Here in Los Angeles, it appears we take this saying to the extreme (beyond what is normal or typical), giving all to ourselves and not much to those around us! A recent report from the U.S. Government ranked (put in order, from top to bottom) the states and cities where people volunteer (give their time to others without being paid) the most and the least. The number one city for volunteering was my hometown (the city where you were born), Minneapolis-St. Paul (well, technically, two cities – St. Paul is actually my hometown). More than 40% of Minneapolitans and St. Paulites (people from the Twin Cities, also called Twin Citians) volunteer time to help others.

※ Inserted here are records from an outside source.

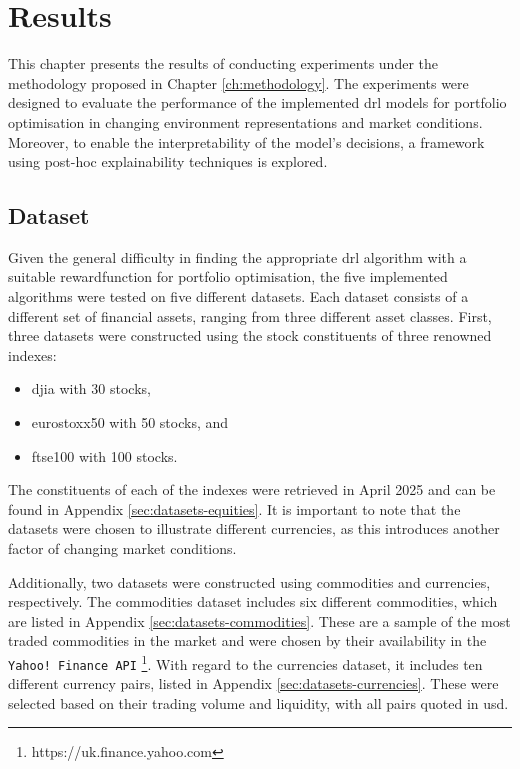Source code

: \chapter{Results} \label{ch:results}

This chapter presents the results of conducting experiments under the methodology proposed in Chapter \ref{ch:methodology}. The experiments were designed to evaluate the performance of the implemented \acrshort{drl} models for portfolio optimisation in changing environment representations and market conditions. Moreover, to enable the interpretability of the model's decisions, a framework using post-hoc explainability techniques is explored.

\section{Dataset} \label{sec:dataset}

Given the general difficulty in finding the appropriate \acrshort{drl} algorithm with a suitable \gls{rewardfunction} for portfolio optimisation, the five implemented algorithms were tested on five different datasets. Each dataset consists of a different set of financial assets, ranging from three different asset classes. First, three datasets were constructed using the stock constituents of three renowned indexes:
\begin{itemize}
    \item \acrfull{djia} with 30 stocks,
    \item \acrfull{eurostoxx50} with 50 stocks, and
    \item \acrfull{ftse100} with 100 stocks.
\end{itemize}

The constituents of each of the indexes were retrieved in April 2025 and can be found in Appendix \ref{sec:datasets-equities}. It is important to note that the datasets were chosen to illustrate different currencies, as this introduces another factor of changing market conditions. 

Additionally, two datasets were constructed using commodities and currencies, respectively. The commodities dataset includes six different commodities, which are listed in Appendix \ref{sec:datasets-commodities}. These are a sample of the most traded commodities in the market and were chosen by their availability in the \texttt{Yahoo! Finance API} \footnote{https://uk.finance.yahoo.com}. With regard to the currencies dataset, it includes ten different currency pairs, listed in Appendix \ref{sec:datasets-currencies}. These were selected based on their trading volume and liquidity, with all pairs quoted in \acrfull{usd}.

The second highest-ranking city is Salt Lake City, Utah.
Los Angeles was way down on the bottom of the list: 44th out of 51 large cities included in the report. Only about 22% of Angelenos (people from Los Angeles) volunteer their time to help others.
Why the big difference? The report doesn’t include a lot of statistical analysis, but it does indicate that cities in the center of the US – neither the West nor East Coasts – have higher volunteer rates. This may be due in part to at least three factors. The first is education: Cities with more educated citizens (at least a high school diploma) have more volunteers. The second is commuting time (how long it takes you to get from home to work and back). Cities with longer commute times tend to have fewer volunteers. Finally, cities where more people own their own homes have more volunteers.
Los Angeles is low on the list of all three of these factors. We have a large number of people without a high school diploma (some immigrants, others born and raised here), long commute times, and relatively fewer people who own their own homes compared to other cities.
Many people believe that volunteering is the right thing to do morally and ethically, but there are also other benefits. Volunteers tend to live longer and have less depression, even when we take into account (include in our analysis) things such as age, income, education, sex, and ethnicity.